Hubo ocasiones en que llevamos las cosas a tal extremo que, quizá por nuestra ingenuidad, por nuestro ímpetu o por la efervescencia de la juventud, las convertimos en una cuestión de vida o muerte sin imaginar que, muchos años después las recordaríamos, o al menos yo, ahora mismo, hasta donde me alcanza la memoria, como simples nimiedades sin importancia. Aunque de aquellos rostros me quedan tan solo retazos imprecisos, porque nunca he vuelto a saber de sus vidas desde el día en que, tras finalizar mis estudios en el instituto, hice la maleta y me marché.
Pero si recuerdo que teníamos una situación familiar muy parecida que, en mi caso, no era demasiado férrea porque mi padre, que era quien tenía la última palabra en casa, no la ejercía por la sencilla razón de que el trabajo en la fábrica y la taberna le tenían ocupado casi todo el día. Al igual que los padres de mis amigas.

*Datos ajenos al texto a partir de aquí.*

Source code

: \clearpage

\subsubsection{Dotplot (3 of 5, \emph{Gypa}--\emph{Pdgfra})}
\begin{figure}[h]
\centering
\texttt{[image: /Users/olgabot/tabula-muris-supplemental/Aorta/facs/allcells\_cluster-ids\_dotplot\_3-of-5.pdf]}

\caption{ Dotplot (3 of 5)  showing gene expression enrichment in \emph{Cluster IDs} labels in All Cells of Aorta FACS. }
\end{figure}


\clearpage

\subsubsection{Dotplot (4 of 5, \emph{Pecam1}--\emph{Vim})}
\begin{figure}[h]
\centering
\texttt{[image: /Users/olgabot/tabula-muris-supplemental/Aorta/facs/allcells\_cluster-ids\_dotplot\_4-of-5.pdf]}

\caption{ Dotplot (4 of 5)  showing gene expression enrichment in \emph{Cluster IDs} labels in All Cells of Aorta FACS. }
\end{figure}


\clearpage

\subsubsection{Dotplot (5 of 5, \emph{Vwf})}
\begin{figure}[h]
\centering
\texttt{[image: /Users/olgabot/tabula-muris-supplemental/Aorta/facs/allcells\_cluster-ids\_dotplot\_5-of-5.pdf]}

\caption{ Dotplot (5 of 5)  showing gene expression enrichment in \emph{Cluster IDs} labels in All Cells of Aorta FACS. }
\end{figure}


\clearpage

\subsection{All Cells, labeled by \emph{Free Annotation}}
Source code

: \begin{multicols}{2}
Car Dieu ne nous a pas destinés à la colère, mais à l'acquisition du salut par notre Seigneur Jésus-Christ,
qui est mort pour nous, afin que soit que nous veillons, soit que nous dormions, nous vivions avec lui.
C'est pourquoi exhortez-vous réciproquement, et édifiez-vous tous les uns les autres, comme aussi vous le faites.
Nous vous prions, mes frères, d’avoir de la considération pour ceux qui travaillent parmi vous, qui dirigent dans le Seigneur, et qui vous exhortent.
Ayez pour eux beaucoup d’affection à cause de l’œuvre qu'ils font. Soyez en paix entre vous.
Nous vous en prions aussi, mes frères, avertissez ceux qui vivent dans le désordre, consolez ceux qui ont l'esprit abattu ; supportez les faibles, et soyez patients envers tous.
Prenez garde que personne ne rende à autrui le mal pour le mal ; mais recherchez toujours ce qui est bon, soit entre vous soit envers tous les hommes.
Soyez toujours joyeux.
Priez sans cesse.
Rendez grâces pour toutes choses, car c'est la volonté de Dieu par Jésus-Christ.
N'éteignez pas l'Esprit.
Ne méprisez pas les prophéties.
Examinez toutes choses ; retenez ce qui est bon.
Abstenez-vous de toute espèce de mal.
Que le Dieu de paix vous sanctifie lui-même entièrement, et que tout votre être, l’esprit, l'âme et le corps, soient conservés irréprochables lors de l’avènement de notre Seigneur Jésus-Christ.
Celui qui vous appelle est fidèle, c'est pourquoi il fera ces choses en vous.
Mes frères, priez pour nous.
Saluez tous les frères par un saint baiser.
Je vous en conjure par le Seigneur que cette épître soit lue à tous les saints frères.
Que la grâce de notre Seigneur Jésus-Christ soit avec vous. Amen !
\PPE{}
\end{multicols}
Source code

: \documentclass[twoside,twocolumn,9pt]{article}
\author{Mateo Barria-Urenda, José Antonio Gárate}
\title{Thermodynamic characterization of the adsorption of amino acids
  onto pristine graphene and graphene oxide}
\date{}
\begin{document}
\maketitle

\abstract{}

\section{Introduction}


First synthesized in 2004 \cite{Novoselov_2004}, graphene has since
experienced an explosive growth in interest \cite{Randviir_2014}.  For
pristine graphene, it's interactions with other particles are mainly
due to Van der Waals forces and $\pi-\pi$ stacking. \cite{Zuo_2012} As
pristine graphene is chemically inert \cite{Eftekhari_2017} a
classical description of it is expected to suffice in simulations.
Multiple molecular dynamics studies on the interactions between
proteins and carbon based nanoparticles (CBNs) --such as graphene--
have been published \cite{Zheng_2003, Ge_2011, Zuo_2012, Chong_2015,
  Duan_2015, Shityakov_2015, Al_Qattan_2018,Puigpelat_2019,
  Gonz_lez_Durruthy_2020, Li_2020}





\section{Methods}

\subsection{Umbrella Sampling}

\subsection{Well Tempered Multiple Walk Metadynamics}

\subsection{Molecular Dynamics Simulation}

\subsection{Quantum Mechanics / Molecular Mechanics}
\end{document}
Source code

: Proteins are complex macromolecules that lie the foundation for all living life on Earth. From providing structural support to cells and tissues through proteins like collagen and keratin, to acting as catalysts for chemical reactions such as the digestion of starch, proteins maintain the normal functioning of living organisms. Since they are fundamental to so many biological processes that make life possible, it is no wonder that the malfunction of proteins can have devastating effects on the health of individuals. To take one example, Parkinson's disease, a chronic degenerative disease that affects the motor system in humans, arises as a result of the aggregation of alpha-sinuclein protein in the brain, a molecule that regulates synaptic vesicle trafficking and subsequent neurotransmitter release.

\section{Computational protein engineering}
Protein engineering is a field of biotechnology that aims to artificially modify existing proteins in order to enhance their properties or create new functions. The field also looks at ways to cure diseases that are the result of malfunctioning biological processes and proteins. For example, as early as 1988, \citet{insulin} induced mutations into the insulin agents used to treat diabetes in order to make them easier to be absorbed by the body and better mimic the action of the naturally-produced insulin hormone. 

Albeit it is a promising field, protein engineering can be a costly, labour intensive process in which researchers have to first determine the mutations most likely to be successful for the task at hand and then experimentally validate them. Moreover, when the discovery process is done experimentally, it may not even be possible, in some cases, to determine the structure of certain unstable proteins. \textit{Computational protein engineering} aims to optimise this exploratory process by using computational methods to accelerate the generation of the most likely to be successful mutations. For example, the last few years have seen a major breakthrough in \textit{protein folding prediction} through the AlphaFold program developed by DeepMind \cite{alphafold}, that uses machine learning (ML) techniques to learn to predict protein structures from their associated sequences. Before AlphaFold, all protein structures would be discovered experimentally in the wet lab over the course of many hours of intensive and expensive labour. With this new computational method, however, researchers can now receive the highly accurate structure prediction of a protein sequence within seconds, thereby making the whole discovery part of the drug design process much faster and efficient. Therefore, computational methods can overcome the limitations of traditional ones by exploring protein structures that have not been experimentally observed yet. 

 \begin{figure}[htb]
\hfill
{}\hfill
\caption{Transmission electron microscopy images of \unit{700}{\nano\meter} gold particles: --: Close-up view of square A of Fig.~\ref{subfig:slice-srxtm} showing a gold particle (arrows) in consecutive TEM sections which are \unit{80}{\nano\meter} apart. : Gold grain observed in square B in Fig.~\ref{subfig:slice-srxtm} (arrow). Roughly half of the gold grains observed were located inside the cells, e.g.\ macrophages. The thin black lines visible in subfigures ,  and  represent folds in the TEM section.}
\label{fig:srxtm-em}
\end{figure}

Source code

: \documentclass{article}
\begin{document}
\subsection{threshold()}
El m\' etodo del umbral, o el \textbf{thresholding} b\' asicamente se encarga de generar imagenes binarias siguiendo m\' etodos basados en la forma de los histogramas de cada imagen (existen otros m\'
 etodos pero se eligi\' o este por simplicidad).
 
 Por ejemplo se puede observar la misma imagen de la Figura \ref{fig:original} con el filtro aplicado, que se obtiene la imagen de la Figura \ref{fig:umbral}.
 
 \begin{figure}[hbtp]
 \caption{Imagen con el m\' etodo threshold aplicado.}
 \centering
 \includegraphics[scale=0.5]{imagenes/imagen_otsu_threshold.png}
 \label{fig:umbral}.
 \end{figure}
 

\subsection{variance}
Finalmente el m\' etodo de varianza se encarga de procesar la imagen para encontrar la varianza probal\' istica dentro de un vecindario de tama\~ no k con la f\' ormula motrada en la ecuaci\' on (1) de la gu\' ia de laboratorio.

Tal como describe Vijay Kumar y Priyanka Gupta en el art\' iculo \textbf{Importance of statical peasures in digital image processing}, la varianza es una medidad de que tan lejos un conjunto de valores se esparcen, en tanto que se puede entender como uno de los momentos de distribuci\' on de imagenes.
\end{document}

Además, la pequeña ciudad donde vivíamos tampoco nos ofrecía demasiados alicientes. Por lo que, unidas por las circunstancias, decidimos buscar un lugar para convertirlo en nuestro Edén particular, aunque fuese al aire libre y el clima no estuviese muchas veces a nuestro favor, sobre todo en invierno. Un lugar en el que estableceríamos nuestras propias reglas, un refugio donde evadirnos de la grisácea realidad que nos rodeaba, un baluarte para estar a salvo de las interferencias familiares, de los zánganos repeinados de tres al cuarto que revoloteaban a nuestro alrededor o de los adefesios que babeaban sobre sus monos grasientos cuando nos veían pasar. Un lugar en el que nos sentimos felices por un tiempo y en el que cuando surgían algunas diferencias, las resolvíamos a nuestra manera, con nuestro habitual ímpetu y en plena libertad.
Un Edén que creíamos eterno, aunque, hoy en día, se haya transformado para mí en una vaga imagen en mi memoria.